王城に勤めているスタルスが言うには、城内に侵入した暴漢を倒してシシリー殿下をお守りした小さな勇者として、今は城中で話題になってるとか。
しかもそれがパーティでシシリーをエスコートしていた少年だというから、これはもう将来結婚するんじゃないか、とか言われてるらしい。
いやいや、結婚とか早いから。まだ5歳だから。
しかもシシリー本人の意志も確認してないのに。
僕の意思に関しては、まぁなんというか。
言ってしまえば、ロリコンじゃないので。
本当ですよ?
そんなだから、僕へのお客さんがちょくちょく増えた。
前まではお客さんといえば基本的にスタルス宛てで、稀にインウィディア、更に稀にフローラといったところだった。
僕へのお客さんなんて皆無だ。
まぁただの5歳児なんだから当たり前なんだけど。
それに僕を訪ねてくる人も物見遊山というか観光というか、言わばいま話題の人物はどんなんかな、と見に来るだけで、本当に用事らしい用事がある人はいない。完全に動物園のパンダ状態である。
あ、でも1人だけまとも? なお客さんがいた。
アベルだ。
あの暗殺者に止めをくれてやった金髪碧眼イケメン騎士のアベルだ。
彼は若干20歳にして王を直接警護する近衛騎士を務め、単純な剣の腕ならヴィンガルフ随一と評されている、いま注目の若手剣士だ。

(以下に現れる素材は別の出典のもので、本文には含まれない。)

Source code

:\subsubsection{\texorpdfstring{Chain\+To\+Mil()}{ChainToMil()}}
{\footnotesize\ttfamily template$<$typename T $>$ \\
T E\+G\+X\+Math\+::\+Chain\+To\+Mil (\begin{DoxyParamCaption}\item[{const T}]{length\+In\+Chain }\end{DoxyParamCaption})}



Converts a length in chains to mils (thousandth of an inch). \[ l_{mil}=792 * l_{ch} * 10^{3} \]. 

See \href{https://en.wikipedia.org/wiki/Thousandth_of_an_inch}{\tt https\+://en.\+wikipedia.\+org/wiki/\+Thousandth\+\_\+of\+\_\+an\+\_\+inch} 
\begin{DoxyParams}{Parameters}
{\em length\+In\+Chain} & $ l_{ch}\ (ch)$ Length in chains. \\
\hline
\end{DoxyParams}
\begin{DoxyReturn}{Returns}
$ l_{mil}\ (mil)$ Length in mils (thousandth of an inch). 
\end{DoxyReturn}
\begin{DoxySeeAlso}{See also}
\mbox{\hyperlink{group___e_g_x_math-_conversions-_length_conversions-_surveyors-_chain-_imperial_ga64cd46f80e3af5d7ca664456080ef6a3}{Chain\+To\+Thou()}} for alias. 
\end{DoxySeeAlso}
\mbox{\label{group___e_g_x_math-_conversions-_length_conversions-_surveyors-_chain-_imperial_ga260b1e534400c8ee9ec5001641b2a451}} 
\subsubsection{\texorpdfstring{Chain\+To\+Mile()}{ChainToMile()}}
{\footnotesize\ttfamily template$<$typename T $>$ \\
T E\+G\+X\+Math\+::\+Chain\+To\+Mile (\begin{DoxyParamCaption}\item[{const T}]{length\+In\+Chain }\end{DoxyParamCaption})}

ちなみに近衛騎士になるには相当な経験と実績が必要らしいけど、アベルは剣の腕だけでそこまでのし上がったんだとか。
まぁあの剣速を見れば納得だけど。
視力強化の魔術が掛かってる状態だったのに、抜刀も納刀も見えなかったもんな。
白い筋が奔ったかと思ったら、小刀は砕け、暗殺者の腕は飛んでいたんだから。
その超凄い腕前を持つアベルが先日、僕を訪ねてやってきた。
「え、アベルさん?」
「あ、お久しぶりです。先日お会いして以来ですね。あれから貴方にお会いしたくてずっと機を窺っていたのですが、本日ようやく休みをいただけまして、それで訪ねさせていただきました」
「あ、はい」
急な、しかも意外過ぎる訪問客に僕は呆然としてしまった。
もしかしてこの人もパンダを見に来たんだろうか?
そういうタイプには見えないけど。
「えっと、それでご用件というのは?」
「はい。一度ゆっくり貴方とお話がしてみたくて」
うーん、やっぱり観光っぽい。
いやだなぁ。めんどうだなぁ。
「そうですか。あ、その前に敬語は結構ですよ。侯爵とは言っても、まだまだ子どもですし」
自分より年上の人に敬語を使われるのは正直気持ち悪いので、とりあえずそんな提案をしてみる。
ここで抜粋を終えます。